→ Your task
The required output is the exact run of lines below that opens at the line with "MrBayes > set usebeagle=yes beagledevice=gpu" and closes at the line with "However, the length".

[Task material — start]

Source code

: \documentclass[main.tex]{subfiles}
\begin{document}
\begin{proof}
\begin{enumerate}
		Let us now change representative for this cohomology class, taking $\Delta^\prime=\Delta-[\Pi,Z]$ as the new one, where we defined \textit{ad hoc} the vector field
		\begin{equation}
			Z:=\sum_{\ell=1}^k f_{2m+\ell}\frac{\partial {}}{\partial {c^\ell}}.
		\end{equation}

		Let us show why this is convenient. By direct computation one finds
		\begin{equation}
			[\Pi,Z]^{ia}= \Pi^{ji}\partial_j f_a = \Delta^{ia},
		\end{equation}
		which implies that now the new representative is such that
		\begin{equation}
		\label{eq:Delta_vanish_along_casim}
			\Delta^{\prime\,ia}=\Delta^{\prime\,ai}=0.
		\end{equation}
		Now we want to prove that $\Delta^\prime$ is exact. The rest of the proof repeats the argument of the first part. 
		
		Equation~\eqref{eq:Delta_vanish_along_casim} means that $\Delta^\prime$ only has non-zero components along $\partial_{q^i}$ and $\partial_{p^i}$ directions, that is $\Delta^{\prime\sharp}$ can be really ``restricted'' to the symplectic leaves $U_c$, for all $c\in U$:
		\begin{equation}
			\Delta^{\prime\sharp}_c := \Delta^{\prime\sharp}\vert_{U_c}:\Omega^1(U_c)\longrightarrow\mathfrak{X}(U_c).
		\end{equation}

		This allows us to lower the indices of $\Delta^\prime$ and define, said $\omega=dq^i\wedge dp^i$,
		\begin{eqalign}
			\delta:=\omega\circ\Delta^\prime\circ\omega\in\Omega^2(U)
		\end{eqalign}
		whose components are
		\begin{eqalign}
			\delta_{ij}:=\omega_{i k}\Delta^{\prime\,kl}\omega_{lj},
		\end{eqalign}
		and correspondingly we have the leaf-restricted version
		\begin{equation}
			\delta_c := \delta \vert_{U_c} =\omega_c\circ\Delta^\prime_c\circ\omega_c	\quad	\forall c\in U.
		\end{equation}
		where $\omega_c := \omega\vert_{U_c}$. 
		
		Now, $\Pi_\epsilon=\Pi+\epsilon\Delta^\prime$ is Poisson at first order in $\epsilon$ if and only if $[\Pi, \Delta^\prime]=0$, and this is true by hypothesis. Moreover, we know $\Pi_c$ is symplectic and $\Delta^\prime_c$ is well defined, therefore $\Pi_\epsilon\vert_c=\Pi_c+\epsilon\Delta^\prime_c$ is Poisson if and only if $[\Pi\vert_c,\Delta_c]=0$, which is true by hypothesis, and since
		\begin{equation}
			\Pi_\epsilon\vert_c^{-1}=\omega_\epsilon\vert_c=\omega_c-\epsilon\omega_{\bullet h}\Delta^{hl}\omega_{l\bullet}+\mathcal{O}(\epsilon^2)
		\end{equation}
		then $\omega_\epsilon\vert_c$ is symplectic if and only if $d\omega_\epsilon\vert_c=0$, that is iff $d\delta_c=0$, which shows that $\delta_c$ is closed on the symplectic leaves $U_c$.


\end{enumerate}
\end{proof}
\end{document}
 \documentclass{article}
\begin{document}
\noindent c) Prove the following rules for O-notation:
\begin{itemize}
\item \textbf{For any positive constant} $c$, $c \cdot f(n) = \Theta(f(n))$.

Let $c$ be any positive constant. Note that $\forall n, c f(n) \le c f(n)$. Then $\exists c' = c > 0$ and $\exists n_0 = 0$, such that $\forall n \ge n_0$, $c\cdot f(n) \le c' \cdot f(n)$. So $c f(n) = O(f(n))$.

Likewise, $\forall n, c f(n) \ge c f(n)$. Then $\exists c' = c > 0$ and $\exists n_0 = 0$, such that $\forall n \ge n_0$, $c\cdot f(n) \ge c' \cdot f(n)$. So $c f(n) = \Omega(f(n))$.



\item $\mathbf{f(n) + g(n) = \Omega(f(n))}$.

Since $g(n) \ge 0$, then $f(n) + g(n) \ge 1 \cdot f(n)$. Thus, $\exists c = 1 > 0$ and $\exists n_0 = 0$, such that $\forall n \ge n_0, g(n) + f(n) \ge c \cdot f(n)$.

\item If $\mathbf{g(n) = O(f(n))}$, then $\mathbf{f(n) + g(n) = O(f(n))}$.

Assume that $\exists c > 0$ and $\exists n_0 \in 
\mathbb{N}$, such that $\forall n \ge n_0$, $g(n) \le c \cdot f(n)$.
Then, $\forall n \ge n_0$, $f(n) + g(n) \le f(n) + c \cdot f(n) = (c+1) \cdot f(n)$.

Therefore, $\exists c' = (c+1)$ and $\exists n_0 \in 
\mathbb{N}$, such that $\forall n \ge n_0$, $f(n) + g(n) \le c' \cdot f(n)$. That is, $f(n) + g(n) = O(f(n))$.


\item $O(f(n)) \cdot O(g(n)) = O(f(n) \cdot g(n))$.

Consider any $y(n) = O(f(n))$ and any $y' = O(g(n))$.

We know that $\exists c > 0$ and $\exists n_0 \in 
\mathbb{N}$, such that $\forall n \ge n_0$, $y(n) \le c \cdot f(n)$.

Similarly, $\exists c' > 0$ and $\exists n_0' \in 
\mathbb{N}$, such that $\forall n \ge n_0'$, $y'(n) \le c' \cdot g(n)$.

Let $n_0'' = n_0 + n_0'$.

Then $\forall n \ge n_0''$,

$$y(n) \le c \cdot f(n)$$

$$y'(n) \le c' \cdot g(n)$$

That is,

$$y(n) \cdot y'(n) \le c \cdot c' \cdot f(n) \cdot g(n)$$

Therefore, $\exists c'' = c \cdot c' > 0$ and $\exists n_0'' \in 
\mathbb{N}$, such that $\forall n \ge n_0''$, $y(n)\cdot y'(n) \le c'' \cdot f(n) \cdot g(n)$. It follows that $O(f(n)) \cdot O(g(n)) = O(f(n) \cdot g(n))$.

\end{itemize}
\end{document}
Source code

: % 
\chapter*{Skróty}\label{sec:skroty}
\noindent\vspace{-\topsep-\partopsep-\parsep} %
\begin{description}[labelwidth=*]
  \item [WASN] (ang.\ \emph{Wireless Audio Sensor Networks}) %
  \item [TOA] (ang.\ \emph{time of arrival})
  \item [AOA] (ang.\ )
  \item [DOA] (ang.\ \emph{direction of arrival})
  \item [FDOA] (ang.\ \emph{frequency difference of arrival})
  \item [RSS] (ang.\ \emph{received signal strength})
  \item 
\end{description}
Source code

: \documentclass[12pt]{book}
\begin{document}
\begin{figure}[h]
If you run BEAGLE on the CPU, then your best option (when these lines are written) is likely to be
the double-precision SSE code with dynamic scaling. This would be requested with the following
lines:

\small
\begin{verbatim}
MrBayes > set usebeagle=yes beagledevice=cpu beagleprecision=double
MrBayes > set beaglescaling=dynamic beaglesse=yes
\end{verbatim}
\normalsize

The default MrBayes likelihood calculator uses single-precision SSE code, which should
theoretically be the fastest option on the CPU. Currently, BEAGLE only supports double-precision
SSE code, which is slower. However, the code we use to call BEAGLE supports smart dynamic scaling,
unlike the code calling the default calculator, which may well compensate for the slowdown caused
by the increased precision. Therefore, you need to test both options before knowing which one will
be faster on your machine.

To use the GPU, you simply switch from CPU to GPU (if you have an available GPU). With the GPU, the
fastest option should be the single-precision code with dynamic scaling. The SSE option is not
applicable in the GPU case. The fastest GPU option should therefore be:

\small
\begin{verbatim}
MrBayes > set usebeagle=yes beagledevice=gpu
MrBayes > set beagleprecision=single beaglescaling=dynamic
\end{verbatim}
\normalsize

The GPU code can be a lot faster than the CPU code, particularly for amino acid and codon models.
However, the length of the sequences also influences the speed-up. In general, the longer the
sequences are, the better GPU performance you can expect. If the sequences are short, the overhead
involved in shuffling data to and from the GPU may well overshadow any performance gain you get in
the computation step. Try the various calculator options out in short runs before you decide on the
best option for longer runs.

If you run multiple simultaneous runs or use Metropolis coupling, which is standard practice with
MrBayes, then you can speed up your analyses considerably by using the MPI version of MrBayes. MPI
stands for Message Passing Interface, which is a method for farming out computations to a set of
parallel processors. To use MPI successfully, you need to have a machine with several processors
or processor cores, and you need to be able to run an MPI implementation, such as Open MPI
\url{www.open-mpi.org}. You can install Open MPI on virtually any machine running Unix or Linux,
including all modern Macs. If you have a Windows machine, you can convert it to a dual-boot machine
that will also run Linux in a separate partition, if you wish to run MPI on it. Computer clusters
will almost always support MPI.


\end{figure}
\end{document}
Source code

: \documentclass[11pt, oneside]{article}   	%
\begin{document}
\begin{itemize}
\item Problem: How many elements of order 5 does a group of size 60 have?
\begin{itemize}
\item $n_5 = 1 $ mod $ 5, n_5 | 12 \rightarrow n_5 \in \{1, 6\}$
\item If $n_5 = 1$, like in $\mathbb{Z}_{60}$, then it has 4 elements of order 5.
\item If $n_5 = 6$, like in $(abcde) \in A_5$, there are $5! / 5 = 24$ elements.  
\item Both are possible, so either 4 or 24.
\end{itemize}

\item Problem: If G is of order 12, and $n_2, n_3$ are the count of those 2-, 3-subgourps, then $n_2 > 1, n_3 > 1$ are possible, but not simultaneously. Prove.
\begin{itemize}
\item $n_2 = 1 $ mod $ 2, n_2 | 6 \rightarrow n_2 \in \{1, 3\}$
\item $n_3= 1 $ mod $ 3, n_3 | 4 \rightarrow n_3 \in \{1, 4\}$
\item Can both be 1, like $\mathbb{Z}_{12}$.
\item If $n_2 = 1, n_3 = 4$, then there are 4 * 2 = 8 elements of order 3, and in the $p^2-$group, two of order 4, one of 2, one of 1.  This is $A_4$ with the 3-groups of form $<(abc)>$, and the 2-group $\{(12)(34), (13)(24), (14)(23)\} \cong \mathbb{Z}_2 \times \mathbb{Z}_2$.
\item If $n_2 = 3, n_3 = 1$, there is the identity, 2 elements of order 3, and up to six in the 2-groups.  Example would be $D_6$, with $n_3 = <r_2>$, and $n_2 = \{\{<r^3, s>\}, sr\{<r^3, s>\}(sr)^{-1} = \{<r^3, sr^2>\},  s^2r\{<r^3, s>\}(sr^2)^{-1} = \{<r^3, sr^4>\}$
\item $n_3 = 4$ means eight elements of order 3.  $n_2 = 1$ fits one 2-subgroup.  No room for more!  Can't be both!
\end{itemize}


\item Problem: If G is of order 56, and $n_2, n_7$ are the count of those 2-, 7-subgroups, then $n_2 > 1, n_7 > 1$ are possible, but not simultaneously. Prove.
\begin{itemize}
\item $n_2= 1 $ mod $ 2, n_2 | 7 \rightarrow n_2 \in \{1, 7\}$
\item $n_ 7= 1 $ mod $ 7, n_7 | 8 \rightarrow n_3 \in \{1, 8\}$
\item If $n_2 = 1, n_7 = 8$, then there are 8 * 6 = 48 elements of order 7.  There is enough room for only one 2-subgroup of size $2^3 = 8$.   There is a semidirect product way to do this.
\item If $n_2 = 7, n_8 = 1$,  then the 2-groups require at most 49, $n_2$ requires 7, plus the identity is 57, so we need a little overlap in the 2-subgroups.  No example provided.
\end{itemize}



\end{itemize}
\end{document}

[Task material — finish]

→ Expected answer
MrBayes > set usebeagle=yes beagledevice=gpu
MrBayes > set beagleprecision=single beaglescaling=dynamic
\end{verbatim}
\normalsize

The GPU code can be a lot faster than the CPU code, particularly for amino acid and codon models.
However, the length of the sequences also influences the speed-up. In general, the longer the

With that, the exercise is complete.